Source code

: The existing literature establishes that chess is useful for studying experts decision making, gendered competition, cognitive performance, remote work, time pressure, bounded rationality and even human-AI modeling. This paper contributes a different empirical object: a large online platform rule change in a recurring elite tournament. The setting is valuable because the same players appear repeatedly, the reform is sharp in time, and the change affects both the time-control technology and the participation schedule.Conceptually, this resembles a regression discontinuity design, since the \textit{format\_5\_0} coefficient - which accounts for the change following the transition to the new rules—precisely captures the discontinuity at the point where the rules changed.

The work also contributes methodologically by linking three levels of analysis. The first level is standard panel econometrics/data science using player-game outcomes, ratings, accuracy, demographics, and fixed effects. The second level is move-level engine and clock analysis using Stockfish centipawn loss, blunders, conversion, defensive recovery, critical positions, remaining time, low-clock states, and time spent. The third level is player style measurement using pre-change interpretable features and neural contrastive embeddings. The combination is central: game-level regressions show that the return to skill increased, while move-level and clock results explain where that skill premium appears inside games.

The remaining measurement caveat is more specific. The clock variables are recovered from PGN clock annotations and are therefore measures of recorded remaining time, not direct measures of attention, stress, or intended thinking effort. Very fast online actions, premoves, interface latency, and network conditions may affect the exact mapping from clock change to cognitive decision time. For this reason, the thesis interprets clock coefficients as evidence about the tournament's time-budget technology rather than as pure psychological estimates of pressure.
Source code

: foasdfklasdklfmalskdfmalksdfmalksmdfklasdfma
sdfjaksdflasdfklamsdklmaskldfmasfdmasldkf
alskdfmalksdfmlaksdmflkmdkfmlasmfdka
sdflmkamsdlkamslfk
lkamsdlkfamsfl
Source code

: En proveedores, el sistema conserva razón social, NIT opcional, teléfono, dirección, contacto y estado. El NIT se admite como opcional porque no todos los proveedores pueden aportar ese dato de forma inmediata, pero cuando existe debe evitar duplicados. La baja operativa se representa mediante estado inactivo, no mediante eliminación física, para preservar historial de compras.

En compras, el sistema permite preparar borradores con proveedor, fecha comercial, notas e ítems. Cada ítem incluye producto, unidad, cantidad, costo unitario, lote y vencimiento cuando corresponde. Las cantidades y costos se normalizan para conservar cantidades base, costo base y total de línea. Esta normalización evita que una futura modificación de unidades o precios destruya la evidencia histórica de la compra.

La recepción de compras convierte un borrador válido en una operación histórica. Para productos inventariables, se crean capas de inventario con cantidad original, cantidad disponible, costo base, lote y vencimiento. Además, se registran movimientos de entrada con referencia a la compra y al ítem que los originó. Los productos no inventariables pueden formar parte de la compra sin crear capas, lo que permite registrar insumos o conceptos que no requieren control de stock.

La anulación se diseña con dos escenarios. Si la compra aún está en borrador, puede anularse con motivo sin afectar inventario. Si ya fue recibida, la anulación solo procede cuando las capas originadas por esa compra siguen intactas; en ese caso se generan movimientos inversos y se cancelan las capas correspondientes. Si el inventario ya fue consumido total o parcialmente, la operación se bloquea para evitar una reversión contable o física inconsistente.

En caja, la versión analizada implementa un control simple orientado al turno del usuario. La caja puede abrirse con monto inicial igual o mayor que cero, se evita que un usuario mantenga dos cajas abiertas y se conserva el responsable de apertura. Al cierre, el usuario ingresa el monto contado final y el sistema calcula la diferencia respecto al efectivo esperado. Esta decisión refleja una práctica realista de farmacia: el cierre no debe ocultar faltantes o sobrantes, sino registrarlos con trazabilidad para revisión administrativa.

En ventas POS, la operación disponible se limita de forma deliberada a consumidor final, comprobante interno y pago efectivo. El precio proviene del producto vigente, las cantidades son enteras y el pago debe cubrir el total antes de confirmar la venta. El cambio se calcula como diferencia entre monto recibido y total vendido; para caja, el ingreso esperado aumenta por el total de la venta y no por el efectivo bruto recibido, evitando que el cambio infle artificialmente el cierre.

-.-.-

**REQUIRED ACTION:**
The listing is to be given again exactly, line for line.

**SOLUTION FOR THIS PROBLEM:**
Source code

: The existing literature establishes that chess is useful for studying experts decision making, gendered competition, cognitive performance, remote work, time pressure, bounded rationality and even human-AI modeling. This paper contributes a different empirical object: a large online platform rule change in a recurring elite tournament. The setting is valuable because the same players appear repeatedly, the reform is sharp in time, and the change affects both the time-control technology and the participation schedule.Conceptually, this resembles a regression discontinuity design, since the \textit{format\_5\_0} coefficient - which accounts for the change following the transition to the new rules—precisely captures the discontinuity at the point where the rules changed.

The work also contributes methodologically by linking three levels of analysis. The first level is standard panel econometrics/data science using player-game outcomes, ratings, accuracy, demographics, and fixed effects. The second level is move-level engine and clock analysis using Stockfish centipawn loss, blunders, conversion, defensive recovery, critical positions, remaining time, low-clock states, and time spent. The third level is player style measurement using pre-change interpretable features and neural contrastive embeddings. The combination is central: game-level regressions show that the return to skill increased, while move-level and clock results explain where that skill premium appears inside games.

The remaining measurement caveat is more specific. The clock variables are recovered from PGN clock annotations and are therefore measures of recorded remaining time, not direct measures of attention, stress, or intended thinking effort. Very fast online actions, premoves, interface latency, and network conditions may affect the exact mapping from clock change to cognitive decision time. For this reason, the thesis interprets clock coefficients as evidence about the tournament's time-budget technology rather than as pure psychological estimates of pressure.
Source code

: foasdfklasdklfmalskdfmalksdfmalksmdfklasdfma
sdfjaksdflasdfklamsdklmaskldfmasfdmasldkf
alskdfmalksdfmlaksdmflkmdkfmlasmfdka
sdflmkamsdlkamslfk
lkamsdlkfamsfl
Source code

: En proveedores, el sistema conserva razón social, NIT opcional, teléfono, dirección, contacto y estado. El NIT se admite como opcional porque no todos los proveedores pueden aportar ese dato de forma inmediata, pero cuando existe debe evitar duplicados. La baja operativa se representa mediante estado inactivo, no mediante eliminación física, para preservar historial de compras.

En compras, el sistema permite preparar borradores con proveedor, fecha comercial, notas e ítems. Cada ítem incluye producto, unidad, cantidad, costo unitario, lote y vencimiento cuando corresponde. Las cantidades y costos se normalizan para conservar cantidades base, costo base y total de línea. Esta normalización evita que una futura modificación de unidades o precios destruya la evidencia histórica de la compra.

La recepción de compras convierte un borrador válido en una operación histórica. Para productos inventariables, se crean capas de inventario con cantidad original, cantidad disponible, costo base, lote y vencimiento. Además, se registran movimientos de entrada con referencia a la compra y al ítem que los originó. Los productos no inventariables pueden formar parte de la compra sin crear capas, lo que permite registrar insumos o conceptos que no requieren control de stock.

La anulación se diseña con dos escenarios. Si la compra aún está en borrador, puede anularse con motivo sin afectar inventario. Si ya fue recibida, la anulación solo procede cuando las capas originadas por esa compra siguen intactas; en ese caso se generan movimientos inversos y se cancelan las capas correspondientes. Si el inventario ya fue consumido total o parcialmente, la operación se bloquea para evitar una reversión contable o física inconsistente.

En caja, la versión analizada implementa un control simple orientado al turno del usuario. La caja puede abrirse con monto inicial igual o mayor que cero, se evita que un usuario mantenga dos cajas abiertas y se conserva el responsable de apertura. Al cierre, el usuario ingresa el monto contado final y el sistema calcula la diferencia respecto al efectivo esperado. Esta decisión refleja una práctica realista de farmacia: el cierre no debe ocultar faltantes o sobrantes, sino registrarlos con trazabilidad para revisión administrativa.

En ventas POS, la operación disponible se limita de forma deliberada a consumidor final, comprobante interno y pago efectivo. El precio proviene del producto vigente, las cantidades son enteras y el pago debe cubrir el total antes de confirmar la venta. El cambio se calcula como diferencia entre monto recibido y total vendido; para caja, el ingreso esperado aumenta por el total de la venta y no por el efectivo bruto recibido, evitando que el cambio infle artificialmente el cierre.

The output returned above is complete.